Ellen Hope Hays (December 29, 1927 – October 8, 2013) was the first Alaska Native woman to be appointed superintendent of a national park (Sitka National Historical Park). During her 16-year career with the National Park Service, she worked to teach and preserve the culture of Alaska Natives.

== Early life and education ==
Ellen Hope Hays was born in Sitka, Alaska, to Andrew and Tillie Hope. She was the seventh of fourteen children. Her ancestral and matrilineal family is the X’aaká Hít (Point House) of the Kiks.ádi Clan (Raven moiety) of the Tlingit. Her given clan name is Kaakaltín (Raven Looking Forward).

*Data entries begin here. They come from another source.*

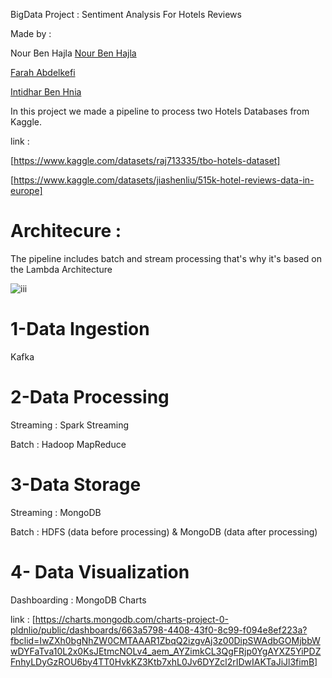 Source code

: BigData Project :  Sentiment Analysis For Hotels Reviews

Made by : 

Nour Ben Hajla 
[Nour Ben Hajla](https://github.com/Nourbh17)

[Farah Abdelkefi](https://github.com/Farah-Abdelkefi)

[Intidhar Ben Hnia](https://github.com/intidharr)


In this project we made a pipeline to process two Hotels Databases from Kaggle.

link :

[https://www.kaggle.com/datasets/raj713335/tbo-hotels-dataset]

[https://www.kaggle.com/datasets/jiashenliu/515k-hotel-reviews-data-in-europe]


# Architecure : 

The pipeline includes batch and stream processing that's why it's based on the Lambda Architecture


![iii](https://github.com/Nourbh17/HotelReviewsSentimentAnalysis_BigData/assets/92574404/a06e4c35-b9b2-4274-b10b-ca6b4b2113dc)

# 1-Data Ingestion

Kafka

# 2-Data Processing

Streaming : Spark Streaming

Batch : Hadoop MapReduce

# 3-Data Storage

Streaming : MongoDB

Batch : HDFS (data before processing) & MongoDB (data after processing)

# 4- Data Visualization

Dashboarding : MongoDB Charts

link : [https://charts.mongodb.com/charts-project-0-pldnlio/public/dashboards/663a5798-4408-43f0-8c99-f094e8ef223a?fbclid=IwZXh0bgNhZW0CMTAAAR1ZbqQ2izgvAj3z00DipSWAdbGOMjbbWwDYFaTva10L2x0KsJEtmcNOLv4_aem_AYZimkCL3QgFRjp0YgAYXZ5YiPDZFnhyLDyGzROU6by4TT0HvkKZ3Ktb7xhL0Jv6DYZcl2rIDwIAKTaJiJl3fimB]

She battled tuberculosis throughout her life and lost some of her sisters and her grandfather to tuberculosis.

Hays was not allowed to speak Lingít as a child. She grew up in an English-Presbyterian Christian household where she was only allowed to speak English.

Hays attended the Sheldon Jackson School and University of Alaska, Sitka Campus.

== Career ==
Hays rediscovered her heritage, or what she called “Old Customs” of the Lingít People, at the start of her professional career.

On April 17, 1967, Hays became the first woman to be admitted into the Alaska Native Brotherhood, Sitka Camp Number One. A few years after she was admitted, she became the President of the same Camp Number One.

In 1967, Hays began her career with the National Park Service (NPS) as a clerk and typist. She became a park technician at the Sitka National Monument, now Sitka National Historical Park, in 1970 and a park ranger in 1972. As a park ranger, Hays launched the Southeast Alaska Indian Cultural Center (SEAICC).

On July 9, 1974, she became superintendent of Sitka National Historical Park making her the first Alaskan Native woman to hold an NPS superintendent position. She was the third woman ever to hold this position and the first one in the Pacific Northwest. Four years later, she became the first Native Alaskan Liaison Officer in Anchorage, Alaska where she oversaw all National Park relations with the Alaskan Native Tribes. She remained in this role until her retirement from the NPS in 1983.

Hays remained active in Alaska Native affairs until her death.

== Honors and memberships ==
Hays was awarded an honorary Doctor of Law degree by the University of Alaska in 1996.

She was a member of a number of organization including the Alaska Native Brotherhood, The Alaska Native Sisterhood, the Alaska Federation of Natives, the Southeast Alaskan Native Women's Conference Planning Committee, the Tlingit & Haida Indian Tribes of Alaska, The Tlingit & Haida Community Council, Washington Chapter, the Institute of Alaska Native Art, the Alaska State Council on State Museum Planning Committee & Advisory Committee, the Sitka Village Planning Council, Sitka Historical Commission, the Sheldon Jackson Board of Trustees, the Council of Elders, and the Sitka Tribe of Alaska.

== Personal life ==
Hays' first marriage was to Roger Lang. The couple had one child, Karen Valorie Lang. In 1978, she married Henry Hays. They moved to Bainbridge Island, Washington in 1994 and lived there until returning to Sitka in 2013.

== Death and legacy ==
Hays died in Sitka, Alaska on October 8, 2013.